Described load circuit is PR0 and PR1, by V g_loadsignal is controlled, for the conversion to voltage of data cell and dynamic reference cells electric current is provided; It also can use other resistive devices, and specific implementation is not construed as limiting.
Described NMOS clamp transistor is NC0 and NC1, by V g_clampsignal is controlled, and for clamping down on the bit-line voltage of data cell and dynamic reference cells, avoids mistake write operation, prevents that data cell and dynamic reference cells from damaging because bit-line voltage is excessive simultaneously.
Described bit line selector switch (MUX) is for selecting data cell to be read and dynamic reference cells.Its embodiment is not construed as limiting.
Described voltage amplification comparer, for the data cell voltage corresponding with dynamic reference cells is compared and amplified, is exported final binary data signal, and its embodiment is not construed as limiting.
Described dynamic reference cells is the core of a kind of nonvolatile memory reading circuit based on dynamic reference of the present invention, and as shown in Fig. 3-2, it forms (RN1-RN4) by 4 data storage areas (M1-M4) and 4 nmos pass transistors.Wherein M1, M3 are configured to low resistance state, and M2, M4 are configured to high-impedance state, or M1, M2 be configured to low resistance state, and M3, M4 are configured to high-impedance state, can obtain thus that high low resistance state storage unit electricity is led or the arithmetic mean value of resistance.The grid of RN1-RN2 (or RN3-RN4) meets word line WL, and for the access control of dynamic reference cells, and the grid of RN3-RN4 (or RN1-RN2) meets V data, for controlling the resistance of dynamic reference cells.Wherein the configuration of the resistance states of M1-M4 is not construed as limiting.Accompanying drawing 3-2 is only the schematic diagram of the dynamic reference cells that is listed as of two the most basic row two, and can be any number combine according to storage area and a nmos pass transistor arbitrarily dynamic reference cells.
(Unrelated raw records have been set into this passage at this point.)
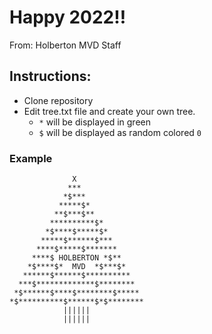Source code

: # Happy 2022!!

From: Holberton MVD Staff

## Instructions:

- Clone repository
- Edit tree.txt file and create your own tree.
  - `*` will be displayed in green
  - `$` will be displayed as random colored `0`

### Example
```
              X
             ***
            *$***
           *****$*
          **$***$**
         **********$*
        *$****$*****$*
       *****$******$***
      ****$*****$*******
     ****$ HOLBERTON *$**
    *$****$*  MVD  *$***$*
   ******$******$**********
  ***$*************$********
 *$******$****$********$*****
*$**********$******$*$********
            ||||||             
            ||||||
```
Three, advantage and effect:
The present invention proposes a kind of nonvolatile memory reading circuit based on dynamic reference, can solve the device mismatch problem that nonvolatile memory causes due to technological parameter deviation, thus improve nonvolatile memory read judgement allowance, improve data reliability.
Brief description of the drawings
Fig. 1 is nonvolatile memory 1R1T memory cell structure schematic diagram.
Fig. 2 is traditional reading circuit embodiment schematic diagram of nonvolatile memory.
Fig. 3-1 is traditional reference unit schematic diagram of nonvolatile memory.
The dynamic reference cells schematic diagram that Fig. 3-2 propose for the present invention.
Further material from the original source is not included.